神無家との決闘が始まる前に、パパには渡しておこうっと。マナ覚醒はしたいけど、絶対安静だから魔法は使わせてくれないだろうしね。
「もう3匹いればなぁ。ママと空と舞にも渡すんだけど」
「うーん、この城にはもうミミックはいないね。そもそもミミックって、僕もめったに見たことないよ」
ヘイムダルが『千里眼』を使用して教えてくれるが、途中からハッと気づいたように、フリッグお姉さんに食いかかる。
「そうじゃなくて! ミミックまでは……まぁ、仕方ないと妥協しよう。でも次のアラームトラップ! そこの壁に触れるとアラームが鳴り響くといったのに、君はどうした?」
「触ってみたわね。本当にアラームが鳴るのか試してみたかったの」
ケロリとした顔で、フリッグお姉さんはヘイムダルへと答える。自身の行動に全く疑問は持っていない様子だ。

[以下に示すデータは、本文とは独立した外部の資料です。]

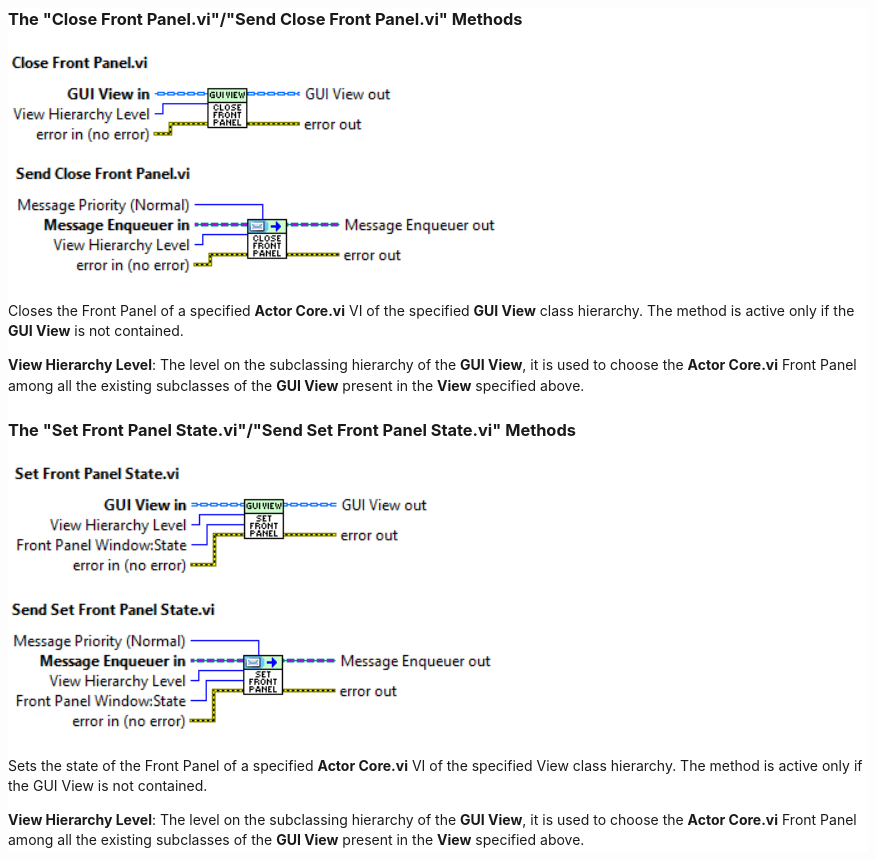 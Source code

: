 ### The "Close Front Panel.vi"/"Send Close Front Panel.vi" Methods

![](Media/Close_Front_Panel_Method.png)

![](Media/Send_Close_Front_Panel_Method.png)

Closes the Front Panel of a specified **Actor Core.vi** VI of the specified **GUI View** class hierarchy. The method is active only if the **GUI View** is not contained. 

**View Hierarchy Level**: The level on the subclassing hierarchy of the **GUI View**, it is used to choose the **Actor Core.vi** Front Panel among all the existing subclasses of the **GUI View** present in the **View** specified above.

### The "Set Front Panel State.vi"/"Send Set Front Panel State.vi" Methods

![](Media/Set_Front_Panel_State_Method.png)

![](Media/Send_Set_Front_Panel_State_Method.png)

Sets the state of the Front Panel of a specified **Actor Core.vi** VI of the specified View class hierarchy. The method is active only if the GUI View is not contained.

**View Hierarchy Level**: The level on the subclassing hierarchy of the **GUI View**, it is used to choose the **Actor Core.vi** Front Panel among all the existing subclasses of the **GUI View** present in the **View** specified above.
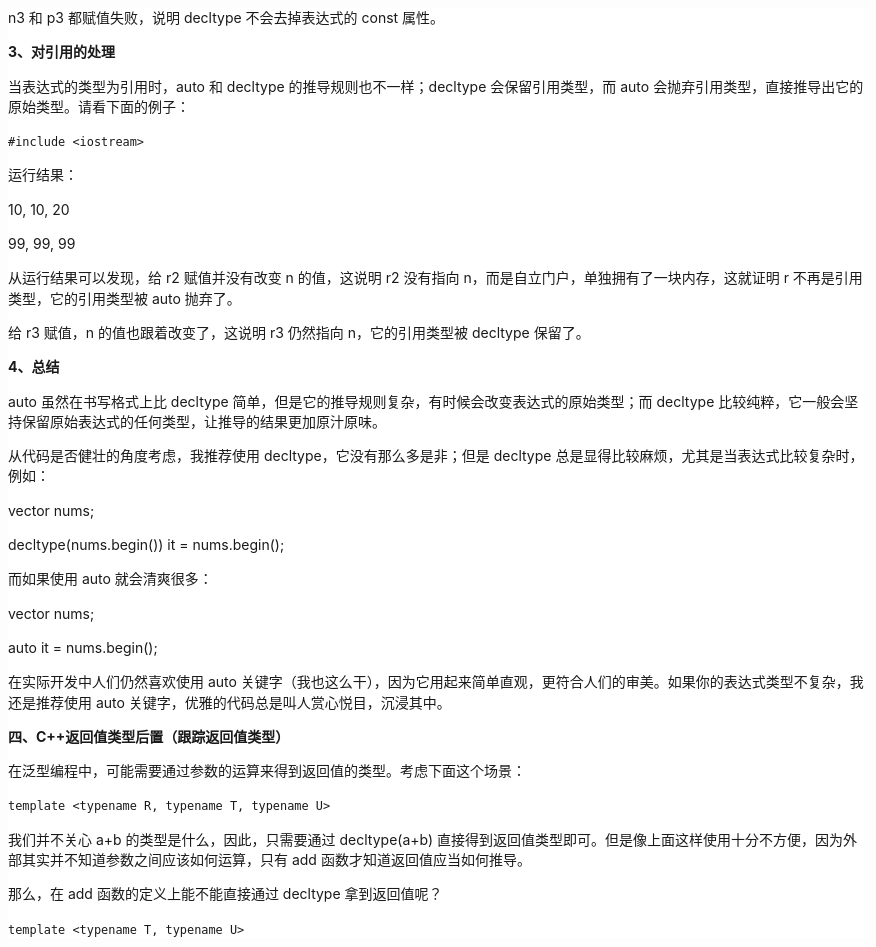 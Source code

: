 n3 和 p3 都赋值失败，说明 decltype 不会去掉表达式的 const 属性。

**3、对引用的处理**

当表达式的类型为引用时，auto 和 decltype 的推导规则也不一样；decltype 会保留引用类型，而 auto 会抛弃引用类型，直接推导出它的原始类型。请看下面的例子：

  

```
#include <iostream>
```

  

运行结果：

10, 10, 20

99, 99, 99

从运行结果可以发现，给 r2 赋值并没有改变 n 的值，这说明 r2 没有指向 n，而是自立门户，单独拥有了一块内存，这就证明 r 不再是引用类型，它的引用类型被 auto 抛弃了。

给 r3 赋值，n 的值也跟着改变了，这说明 r3 仍然指向 n，它的引用类型被 decltype 保留了。

**4、总结**

auto 虽然在书写格式上比 decltype 简单，但是它的推导规则复杂，有时候会改变表达式的原始类型；而 decltype 比较纯粹，它一般会坚持保留原始表达式的任何类型，让推导的结果更加原汁原味。

从代码是否健壮的角度考虑，我推荐使用 decltype，它没有那么多是非；但是 decltype 总是显得比较麻烦，尤其是当表达式比较复杂时，例如：

vector nums;

decltype(nums.begin()) it = nums.begin();

而如果使用 auto 就会清爽很多：

vector nums;

auto it = nums.begin();

在实际开发中人们仍然喜欢使用 auto 关键字（我也这么干），因为它用起来简单直观，更符合人们的审美。如果你的表达式类型不复杂，我还是推荐使用 auto 关键字，优雅的代码总是叫人赏心悦目，沉浸其中。

**四、C++返回值类型后置（跟踪返回值类型）**

在泛型编程中，可能需要通过参数的运算来得到返回值的类型。考虑下面这个场景：

  

```
template <typename R, typename T, typename U>
```

  

我们并不关心 a+b 的类型是什么，因此，只需要通过 decltype(a+b) 直接得到返回值类型即可。但是像上面这样使用十分不方便，因为外部其实并不知道参数之间应该如何运算，只有 add 函数才知道返回值应当如何推导。

那么，在 add 函数的定义上能不能直接通过 decltype 拿到返回值呢？

  

```
template <typename T, typename U>
```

「お陰でここまでこっそりと侵入したのに、大騒ぎじゃないか! 侵入者撃退用のリビングメイルたちが一斉に起動しちゃったよ? どうするんだよ!」
またもやガシャガシャと金属音が通路の奥から聞こえてきて、全身鎧の者たち、いや、中身のないリビングメイルたちが走ってきた。
フリッグお姉さんはフフッと妖艶に笑うと、ヘイムダルの肩をポンと叩いて優しい口調で告げる。
「敵を呼び寄せるタイプの罠はね。全部起動させて、群がる敵は全て倒すのよ。特にリビングメイルは宝石を必ず落とすと有名なの」
「フリッグお姉さんの言うとおりだね! みーちゃんも賛成!」
花咲くような笑顔でみーちゃんは拳を振り上げる。
エンカウントせずに、大量の魔物が現れるのって美味しいんだよ。だからアラームは全て起動させていくのだ。
「えぇぇぇ……僕を連れてきた意味ってあるの? ほとんどの罠は引っかかるつもりじゃないか!」
「即死系の罠があるかもしれないじゃない」
「神たる僕たちを即死させる罠があったら、その罠を仕掛けた敵は直接殺しに来ると思う……」
ガッカリと肩を落として落胆するヘイムダル。まぁ、罠なんてそんなものだよ。ミミックだとわかっても宝箱は開けるし、アラームトラップはガンガン鳴らすのだ。
「人間たちもこの空中城の騒ぎに気づいて、慌てて入ってこようとするよ?」
「だ、大丈夫です。空中城への転移門はアリさんを中心に英霊たちがニーズヘッグのローブを着込んで守っていますから、誰も入れません。それにたくさんの鶏さんも放し飼いにしておきましたし」
「みーちゃんは戦えないから守ってね!」
ヘイムダルが嘆息し、フレイヤがふむんと拳を胸の前で握り締める。みーちゃんは魔法とかを使うのはまだ禁止されているので、カルガモみーちゃんでよろしく。グワッグワッ。
「というわけよ、ヘイムダル。私たちは遠慮なくここの敵を全て殲滅できるわけ」
星を散りばめたような神々しい銃を向かってくるリビングメイルへと向けて、フフッと微笑むとフリッグお姉さんは引き金を引くのであった。